FOOD – Street food in Mumbai
Inspector Ashwin Chopra is due to retire this very day from the Mumbai police department so he’s not expecting to have any more cases to solve before he goes. But then two mysteries fall right into his lap – luckily not literarily as one of them is a baby elephant. The first mystery however is a drowned little boy whose death is suspicious and who no one seems bothered to solve.
But Chopra is not having any of it, and last day or not, he’s going to get to the bottom of it. So he trawls the city of Mumbai looking for clues – with a baby elephant named Ganesh as his sidekick..
This is a Mumbai which is sweaty, noisy, chaotic, vibrant and teaming with a number of characters and colours. Street food vendors stand on street corner peddaling their wares. The busy, complex aromas of the city are all around, the noise,hustle and bustle of dishes being prepared and tastebuds salvating in readiness for a meal to remember. Chopra his food as a ritual since he has an aversion to ginger – it’s these little quirks that made me picture the man as if he was stood right beside me.
FOOD: Haggis in Edinburgh
Edinburgh, 1888. A violinist is murdered in his home. In his locked practice room whilst the sound of several musicians played in the night. Who could have got in the room whilst it was locked? And who would want to kill a violinist?
Meanwhile in London, the city is awash with panic over the Ripper murders and so Scotland Yard sends Inspector Ian Frey to investigate under the cover of a fake department specializing in the occult. However, Frey’s new boss, Detective ‘Nine-Nails’ McGray, actually believes in such supernatural nonsense.

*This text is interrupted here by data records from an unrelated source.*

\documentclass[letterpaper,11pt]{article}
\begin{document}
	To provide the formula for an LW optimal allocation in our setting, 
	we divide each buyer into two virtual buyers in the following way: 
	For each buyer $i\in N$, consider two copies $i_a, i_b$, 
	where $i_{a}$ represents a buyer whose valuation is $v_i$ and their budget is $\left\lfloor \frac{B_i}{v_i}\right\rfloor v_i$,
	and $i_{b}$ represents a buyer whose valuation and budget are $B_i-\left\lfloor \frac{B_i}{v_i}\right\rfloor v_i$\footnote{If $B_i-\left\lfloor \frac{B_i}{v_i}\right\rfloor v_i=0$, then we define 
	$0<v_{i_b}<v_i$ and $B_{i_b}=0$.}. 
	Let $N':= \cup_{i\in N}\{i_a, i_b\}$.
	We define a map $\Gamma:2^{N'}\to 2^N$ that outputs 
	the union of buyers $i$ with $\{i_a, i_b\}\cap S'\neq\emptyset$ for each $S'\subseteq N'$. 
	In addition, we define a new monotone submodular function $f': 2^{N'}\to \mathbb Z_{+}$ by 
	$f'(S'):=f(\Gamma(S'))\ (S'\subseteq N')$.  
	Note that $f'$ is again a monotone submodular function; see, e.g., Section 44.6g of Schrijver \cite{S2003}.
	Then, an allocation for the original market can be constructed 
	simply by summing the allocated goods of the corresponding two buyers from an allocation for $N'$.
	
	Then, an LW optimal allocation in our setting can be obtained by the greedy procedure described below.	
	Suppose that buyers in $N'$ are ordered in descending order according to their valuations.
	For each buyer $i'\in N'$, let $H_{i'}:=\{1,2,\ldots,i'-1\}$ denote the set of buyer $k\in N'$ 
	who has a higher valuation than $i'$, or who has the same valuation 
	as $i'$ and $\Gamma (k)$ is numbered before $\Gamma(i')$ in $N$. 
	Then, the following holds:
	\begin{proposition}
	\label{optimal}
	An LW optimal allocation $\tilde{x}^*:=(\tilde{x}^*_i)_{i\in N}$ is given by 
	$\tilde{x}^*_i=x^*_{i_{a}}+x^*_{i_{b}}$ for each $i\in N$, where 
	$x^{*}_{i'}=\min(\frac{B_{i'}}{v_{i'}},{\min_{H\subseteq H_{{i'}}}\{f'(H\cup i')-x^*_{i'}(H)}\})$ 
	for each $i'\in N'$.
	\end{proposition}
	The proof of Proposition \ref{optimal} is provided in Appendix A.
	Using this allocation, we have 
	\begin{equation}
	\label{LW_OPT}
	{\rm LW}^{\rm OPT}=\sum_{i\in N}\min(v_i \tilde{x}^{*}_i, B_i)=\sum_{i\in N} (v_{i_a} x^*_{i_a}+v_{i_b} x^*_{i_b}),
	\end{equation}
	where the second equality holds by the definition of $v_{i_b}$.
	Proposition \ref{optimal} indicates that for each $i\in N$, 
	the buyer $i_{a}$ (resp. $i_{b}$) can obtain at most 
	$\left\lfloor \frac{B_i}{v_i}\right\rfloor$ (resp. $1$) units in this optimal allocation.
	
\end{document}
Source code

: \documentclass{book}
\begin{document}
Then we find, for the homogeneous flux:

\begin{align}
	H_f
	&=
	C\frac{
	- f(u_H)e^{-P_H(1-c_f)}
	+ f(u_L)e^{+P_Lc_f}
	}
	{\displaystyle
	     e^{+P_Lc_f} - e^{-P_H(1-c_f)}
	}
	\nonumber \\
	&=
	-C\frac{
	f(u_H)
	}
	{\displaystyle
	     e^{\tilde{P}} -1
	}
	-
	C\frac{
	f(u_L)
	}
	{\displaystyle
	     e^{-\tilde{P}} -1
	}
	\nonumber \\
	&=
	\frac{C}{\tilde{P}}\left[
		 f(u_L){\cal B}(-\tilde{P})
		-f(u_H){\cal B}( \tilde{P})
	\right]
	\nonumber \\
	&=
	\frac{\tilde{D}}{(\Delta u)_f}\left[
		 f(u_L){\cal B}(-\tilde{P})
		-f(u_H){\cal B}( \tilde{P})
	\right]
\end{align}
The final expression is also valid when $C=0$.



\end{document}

Just who or what is crawling the dark dank streets of Edinburgh?
Whoah – this side of Edinburgh is not one you’ll have seen before. It’s not the bustling bright city it is now but one of darkness, the occult, violins played by the devil, a devils sonata and if Inspector Frey is to be believed, bad bad food and even worse weather…
The policeman from the south has trouble finding decent food to eat in the city he says but eventually is told he should try the haggis.Well, if haven’t tried it yet, read this book and then taste it. Go on…
FOOD: Cassoulet from a French village
It’s off to France now to meet Julia Stagg, who brings food into all of her French set novels…
Set in Fogas, a fictional village in the French pyrenees, this is a story of an English couple, Paul and Lorna, moving in to a rural French community and trying as best they can to fit in. Fogas is a village you want to happen upon and stay for a while such is its charm despite it being more rural than rural itself –
There was no shop, no bar and even La Poste had been sensible and placed the commune post office in La Riviere. So apart from the cluster of houses which formed the village and the old communal washbasin with its continually running tap, Fogas was simply the base for the town hall
In the first book , L’Auberge…
The young English couple have just bought the local Auberge, much to the horror of the locals who fear the English and their cooking in particular.
“The Auberge has been sold to an outsider’
‘But why is a given that the restaurant will fail just because they are foreigners?’ demanded Christian
‘Because,’ Pascal relied in his lofty manner, ‘the new owners are English!”
Then the adventures continue with The French Postmistress, the Parisians return and a Fete to remember….
A French village offers baguettes, cheese and good old fashioned local grub. Ah the antics of these people will make you laugh but it’s the local cuisine, the French way of eating and the mountain setting which will have you salvating over French fayre. The books all feature the famous French dish of Cassoulet and ah you just have to try it! Julia Stagg the author used to work in a French auberge and so her observations on the food and drink of a French village are spot on.
So whether you are hungry for food in Mumbai, want to try some haggis in Scotland or eat the best Cassoulet this side of the Pyrenees, just pick up one of these three books and tuck in.